August 12, 2004
Read All About It
My newest AmSpec column looks at the Keyes-Obama race in Illinois, and what a wonderful thing it is-- for the media.
Posted by John Tabin at August 12, 2004 04:52 AM
I find it funny how whenever a Republican does something that actually makes sense, other Republicans take offense. Witness your jibe at George Ryan (the only Republican I ever have or will vote for) for declaring a moratorium on executions in Illinois and ultimately commuting the sentences of Death Row inmates. You may recall that his motivation for doing so was the 11 or so overturned convictions (of predominantly black and latino men) who were wrongly sentenced to death for crimes they were subsequently shown not to have committed.
You'll likely attempt to dismiss the relevance of this by stating that the overturned convictions are proof that the system ultimately works... WRONG!!! The convictions were not overturned do the the machinations of the justice system, but rather due to the efforts of Northwestern Journalism Prof. David Protess and his students. But not for their efforts, this group of men (most of whom had languished in prison for an average of 10 years or more) would've met their wrongful deaths at the hands of the state after convictions garnered with manufactured evidence and the false testimony of racist cops.
These facts, however, don't serve your alarmist agenda. No wonder you omit them and seek to portray Ryan as a bad policy-maker for having done so. Thank goodness he had the courage to take a principled stand against the possibility that other innocent men remained in jeopardy of execution. You may recall that one of the hallmarks of our justice system is the belief that "It is better that a guilty man go free than an innocent man suffer an unjust fate!"
You say that George Ryan is "the only Republican [you] ever have or will vote for," though I'm not at all sure I believe you; when Ryan ran for office he was in favor of capital punishment, which you obviously oppose passionately. He declined to run for re-election because of the many scandals that plagued his administration.

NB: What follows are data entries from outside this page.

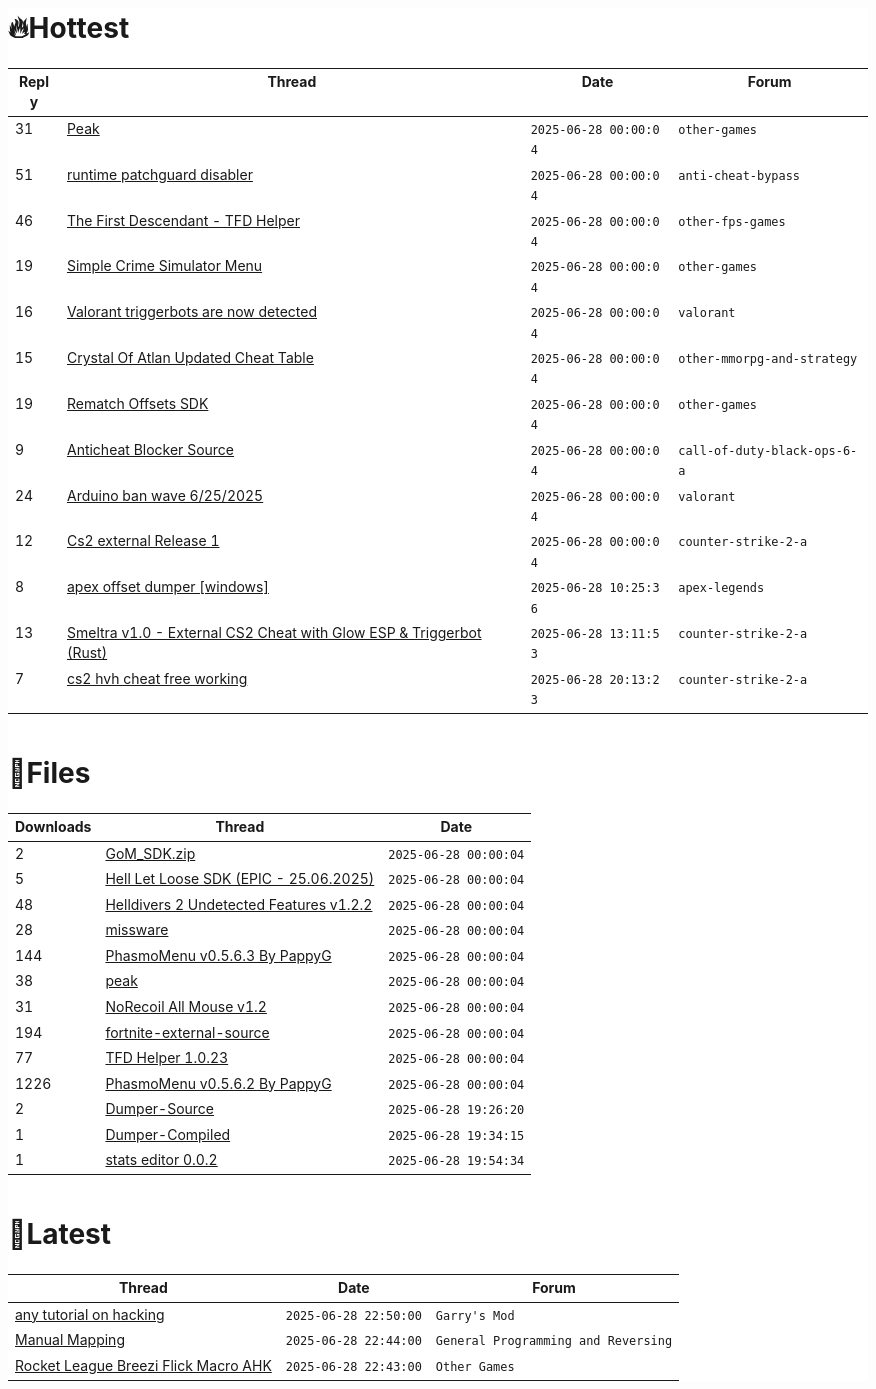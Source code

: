 # 🔥Hottest
|Reply|Thread|Date|Forum|
|-----|------|----|-----|
|31|[Peak](https://%75%6E%6B%6E%6F%77%6E%63%68%65%61%74%73.%6D%65/%66%6F%72%75%6D/other-games/706121-peak.html)|`2025-06-28 00:00:04`|`other-games`|
|51|[runtime patchguard disabler](https://%75%6E%6B%6E%6F%77%6E%63%68%65%61%74%73.%6D%65/%66%6F%72%75%6D/anti-cheat-bypass/706184-runtime-patchguard-disabler.html)|`2025-06-28 00:00:04`|`anti-cheat-bypass`|
|46|[The First Descendant &#45; TFD Helper](https://%75%6E%6B%6E%6F%77%6E%63%68%65%61%74%73.%6D%65/%66%6F%72%75%6D/other-fps-games/705870-descendant-tfd-helper.html)|`2025-06-28 00:00:04`|`other-fps-games`|
|19|[Simple Crime Simulator Menu](https://%75%6E%6B%6E%6F%77%6E%63%68%65%61%74%73.%6D%65/%66%6F%72%75%6D/other-games/706044-simple-crime-simulator-menu.html)|`2025-06-28 00:00:04`|`other-games`|
|16|[Valorant triggerbots are now detected](https://%75%6E%6B%6E%6F%77%6E%63%68%65%61%74%73.%6D%65/%66%6F%72%75%6D/valorant/706141-valorant-triggerbots-detected.html)|`2025-06-28 00:00:04`|`valorant`|
|15|[Crystal Of Atlan Updated Cheat Table](https://%75%6E%6B%6E%6F%77%6E%63%68%65%61%74%73.%6D%65/%66%6F%72%75%6D/other-mmorpg-and-strategy/706028-crystal-atlan-updated-cheat-table.html)|`2025-06-28 00:00:04`|`other-mmorpg-and-strategy`|
|19|[Rematch Offsets SDK](https://%75%6E%6B%6E%6F%77%6E%63%68%65%61%74%73.%6D%65/%66%6F%72%75%6D/other-games/705933-rematch-offsets-sdk.html)|`2025-06-28 00:00:04`|`other-games`|
|9|[Anticheat Blocker Source](https://%75%6E%6B%6E%6F%77%6E%63%68%65%61%74%73.%6D%65/%66%6F%72%75%6D/call-of-duty-black-ops-6-a/706030-anticheat-blocker-source.html)|`2025-06-28 00:00:04`|`call-of-duty-black-ops-6-a`|
|24|[Arduino ban wave 6/25/2025](https://%75%6E%6B%6E%6F%77%6E%63%68%65%61%74%73.%6D%65/%66%6F%72%75%6D/valorant/706580-arduino-ban-wave-6-25-2025-a.html)|`2025-06-28 00:00:04`|`valorant`|
|12|[Cs2 external Release 1](https://%75%6E%6B%6E%6F%77%6E%63%68%65%61%74%73.%6D%65/%66%6F%72%75%6D/counter-strike-2-a/706189-cs2-external-release-1-a.html)|`2025-06-28 00:00:04`|`counter-strike-2-a`|
|8|[apex offset dumper &#91;windows&#93;](https://%75%6E%6B%6E%6F%77%6E%63%68%65%61%74%73.%6D%65/%66%6F%72%75%6D/apex-legends/705886-apex-offset-dumper-windows.html)|`2025-06-28 10:25:36`|`apex-legends`|
|13|[Smeltra v1&#46;0 &#45; External CS2 Cheat with Glow ESP & Triggerbot &#40;Rust&#41;](https://%75%6E%6B%6E%6F%77%6E%63%68%65%61%74%73.%6D%65/%66%6F%72%75%6D/counter-strike-2-a/706543-smeltra-v1-0-external-cs2-cheat-glow-esp-triggerbot-rust.html)|`2025-06-28 13:11:53`|`counter-strike-2-a`|
|7|[cs2 hvh cheat free working](https://%75%6E%6B%6E%6F%77%6E%63%68%65%61%74%73.%6D%65/%66%6F%72%75%6D/counter-strike-2-a/706565-cs2-hvh-cheat-free.html)|`2025-06-28 20:13:23`|`counter-strike-2-a`|
# 📄Files
|Downloads|Thread|Date|
|---------|------|----|
|2|[GoM&#95;SDK&#46;zip](https://%75%6E%6B%6E%6F%77%6E%63%68%65%61%74%73.%6D%65/%66%6F%72%75%6D/downloads.php?do=file&id=50233)|`2025-06-28 00:00:04`|
|5|[Hell Let Loose SDK &#40;EPIC &#45; 25&#46;06&#46;2025&#41;](https://%75%6E%6B%6E%6F%77%6E%63%68%65%61%74%73.%6D%65/%66%6F%72%75%6D/downloads.php?do=file&id=50221)|`2025-06-28 00:00:04`|
|48|[Helldivers 2 Undetected Features v1&#46;2&#46;2](https://%75%6E%6B%6E%6F%77%6E%63%68%65%61%74%73.%6D%65/%66%6F%72%75%6D/downloads.php?do=file&id=50220)|`2025-06-28 00:00:04`|
|28|[missware](https://%75%6E%6B%6E%6F%77%6E%63%68%65%61%74%73.%6D%65/%66%6F%72%75%6D/downloads.php?do=file&id=50219)|`2025-06-28 00:00:04`|
|144|[PhasmoMenu v0&#46;5&#46;6&#46;3 By PappyG](https://%75%6E%6B%6E%6F%77%6E%63%68%65%61%74%73.%6D%65/%66%6F%72%75%6D/downloads.php?do=file&id=50216)|`2025-06-28 00:00:04`|
|38|[peak](https://%75%6E%6B%6E%6F%77%6E%63%68%65%61%74%73.%6D%65/%66%6F%72%75%6D/downloads.php?do=file&id=50215)|`2025-06-28 00:00:04`|
|31|[NoRecoil All Mouse v1&#46;2](https://%75%6E%6B%6E%6F%77%6E%63%68%65%61%74%73.%6D%65/%66%6F%72%75%6D/downloads.php?do=file&id=50211)|`2025-06-28 00:00:04`|
|194|[fortnite&#45;external&#45;source](https://%75%6E%6B%6E%6F%77%6E%63%68%65%61%74%73.%6D%65/%66%6F%72%75%6D/downloads.php?do=file&id=50209)|`2025-06-28 00:00:04`|
|77|[TFD Helper 1&#46;0&#46;23](https://%75%6E%6B%6E%6F%77%6E%63%68%65%61%74%73.%6D%65/%66%6F%72%75%6D/downloads.php?do=file&id=50208)|`2025-06-28 00:00:04`|
|1226|[PhasmoMenu v0&#46;5&#46;6&#46;2 By PappyG](https://%75%6E%6B%6E%6F%77%6E%63%68%65%61%74%73.%6D%65/%66%6F%72%75%6D/downloads.php?do=file&id=50207)|`2025-06-28 00:00:04`|
|2|[Dumper&#45;Source](https://%75%6E%6B%6E%6F%77%6E%63%68%65%61%74%73.%6D%65/%66%6F%72%75%6D/downloads.php?do=file&id=50250)|`2025-06-28 19:26:20`|
|1|[Dumper&#45;Compiled](https://%75%6E%6B%6E%6F%77%6E%63%68%65%61%74%73.%6D%65/%66%6F%72%75%6D/downloads.php?do=file&id=50251)|`2025-06-28 19:34:15`|
|1|[stats editor 0&#46;0&#46;2](https://%75%6E%6B%6E%6F%77%6E%63%68%65%61%74%73.%6D%65/%66%6F%72%75%6D/downloads.php?do=file&id=50226)|`2025-06-28 19:54:34`|
# 💬Latest
|Thread|Date|Forum|
|------|----|-----|
|[any tutorial on hacking](https://%75%6E%6B%6E%6F%77%6E%63%68%65%61%74%73.%6D%65/%66%6F%72%75%6D/garry-s-mod/707003-tutorial-hacking.html)|`2025-06-28 22:50:00`|`Garry's Mod`|
|[Manual Mapping](https://%75%6E%6B%6E%6F%77%6E%63%68%65%61%74%73.%6D%65/%66%6F%72%75%6D/general-programming-and-reversing/707000-manual-mapping.html)|`2025-06-28 22:44:00`|`General Programming and Reversing`|
|[Rocket League Breezi Flick Macro AHK](https://%75%6E%6B%6E%6F%77%6E%63%68%65%61%74%73.%6D%65/%66%6F%72%75%6D/other-games/706919-rocket-league-breezi-flick-macro-ahk.html)|`2025-06-28 22:43:00`|`Other Games`|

You say "It is better that a guilty man go free than an innocent man suffer an unjust fate." Really? What if the guilty man is a murderer and the unjustly convicted man serves three months in prison? A triple-murderer, a year? Khalid Sheik Muhammed, ten years? This slogan that you've substituted for thought, as if it ends the conversation, does no such thing.
The fact is, at least since the death penalty returned in the 70s, there has never been a single proven case of an innocent man having been executed, and plenty of people have tried to find one. As for Ryan, he followed his moratorium on executions with exactly nothing on death penalty reform (apart, if memory serves, from a panel that made some recommendations, none of which led to legislation), and his blanket commutation arguably hurt the push for any progress on improving the system.
George Ryan's corruption as Secretary of State killed the Willis children (who perished in an accident with an unqualified trucker who got his trucker's license in exchange for a bribe). His florish at the end of his term denied justice to hundred of families. You're wrong, I don't think Ryan was "a bad policy-maker." I think he's a singularly evil man.